Unless the prosecution is willing to dismiss or give us a sweet deal that can be expunged, then we are going to get better results usually by taking the case to trial. Frequently, when the date of trial is near, and the prospective jurors are in the hall, and the judge asks the prosecution to bring their witnesses in, and prove their case, the prosecution then realizes they need to dismiss the case, or reduce it to a minor offense, because they did not have enough evidence.
Normally, we find that a case may need to be fought, or we can get a better result by fighting the case. Secondly, we evaluate what is the worst that can happen. In many cases, we find that even if we go to trial, and lose, the result is not going to be worse than what the person could have received by a plea bargain, or pleading guilty. You know, one-hundred percent of clients who plead guilty are found guilty. Therefore, that is not necessarily in their best interest. First, we evaluate the case if we have a chance at winning, and how strong that chance is, but if we lose, what is going to happen to the client. Is it going to be worse than what they could have had by plea-bargaining?

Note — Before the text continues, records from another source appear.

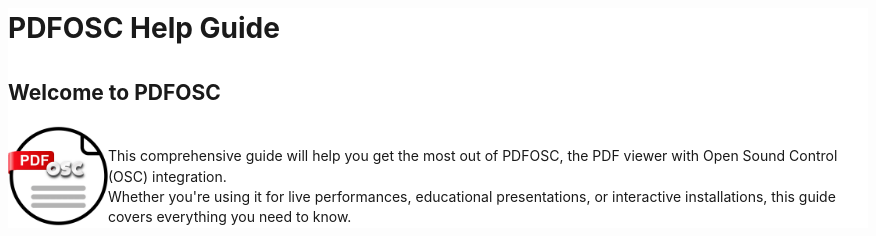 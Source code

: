 # PDFOSC Help Guide

<div>
<h2>Welcome to PDFOSC</h2>
<img src="https://github.com/chilibytesdotcom/pdfosc/blob/main/public/img/PDFOSC_Logo.png?raw=true" width="100" alt="PDFOSC Logo" align="left"/>

</br>
This comprehensive guide will help you get the most out of PDFOSC, the PDF viewer with Open Sound Control (OSC) integration.</br>
Whether you're using it for live performances, educational presentations, or interactive installations, 
this guide covers everything you need to know.</br>
</div>

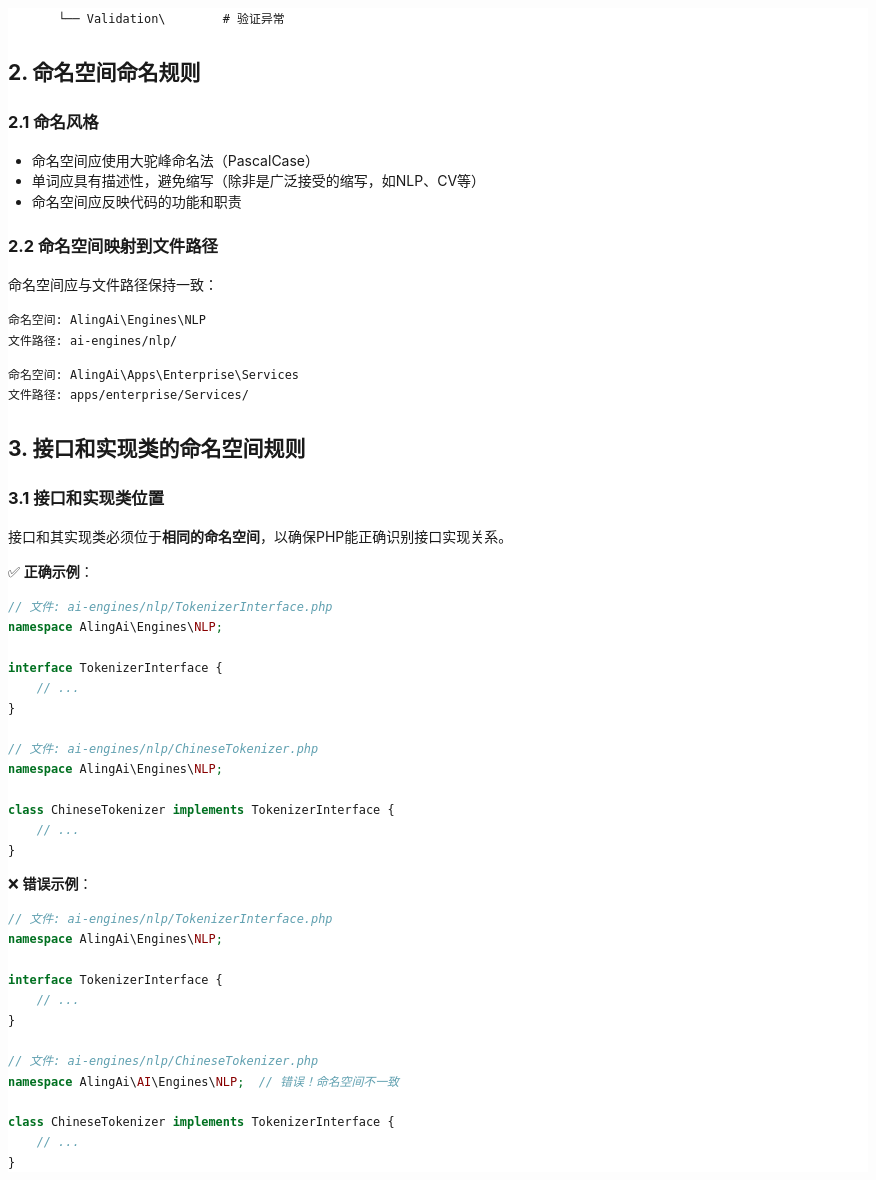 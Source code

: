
 ```
       └── Validation\        # 验证异常
```

## 2. 命名空间命名规则

### 2.1 命名风格

- 命名空间应使用大驼峰命名法（PascalCase）
- 单词应具有描述性，避免缩写（除非是广泛接受的缩写，如NLP、CV等）
- 命名空间应反映代码的功能和职责

### 2.2 命名空间映射到文件路径

命名空间应与文件路径保持一致：

```
命名空间: AlingAi\Engines\NLP
文件路径: ai-engines/nlp/
```

```
命名空间: AlingAi\Apps\Enterprise\Services
文件路径: apps/enterprise/Services/
```

## 3. 接口和实现类的命名空间规则

### 3.1 接口和实现类位置

接口和其实现类必须位于**相同的命名空间**，以确保PHP能正确识别接口实现关系。

✅ **正确示例**：

```php
// 文件: ai-engines/nlp/TokenizerInterface.php
namespace AlingAi\Engines\NLP;

interface TokenizerInterface {
    // ...
}

// 文件: ai-engines/nlp/ChineseTokenizer.php
namespace AlingAi\Engines\NLP;

class ChineseTokenizer implements TokenizerInterface {
    // ...
}
```

❌ **错误示例**：

```php
// 文件: ai-engines/nlp/TokenizerInterface.php
namespace AlingAi\Engines\NLP;

interface TokenizerInterface {
    // ...
}

// 文件: ai-engines/nlp/ChineseTokenizer.php
namespace AlingAi\AI\Engines\NLP;  // 错误！命名空间不一致

class ChineseTokenizer implements TokenizerInterface {
    // ...
}
```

Based on our advice to go to trial, the client knows that we have a good chance of winning. If we are going to trial, the client also knows what the worst case scenario is likely to be in the event we lose so the client can be prepared for that outcome. There are situations where the risk of trial is greater, and that if we go to trial and lose, the result might be worse than what they could have received by a plea bargain. This is always going to be the client’s ultimate decision, but based on our advice, we carefully evaluate the case so we can intelligently advise the client on what the likelihood is of winning, and if we do not win what the likely result is going to be.
Then they can intelligently make the decision on whether they want to enter into a plea bargain, or take the risk of going to trial.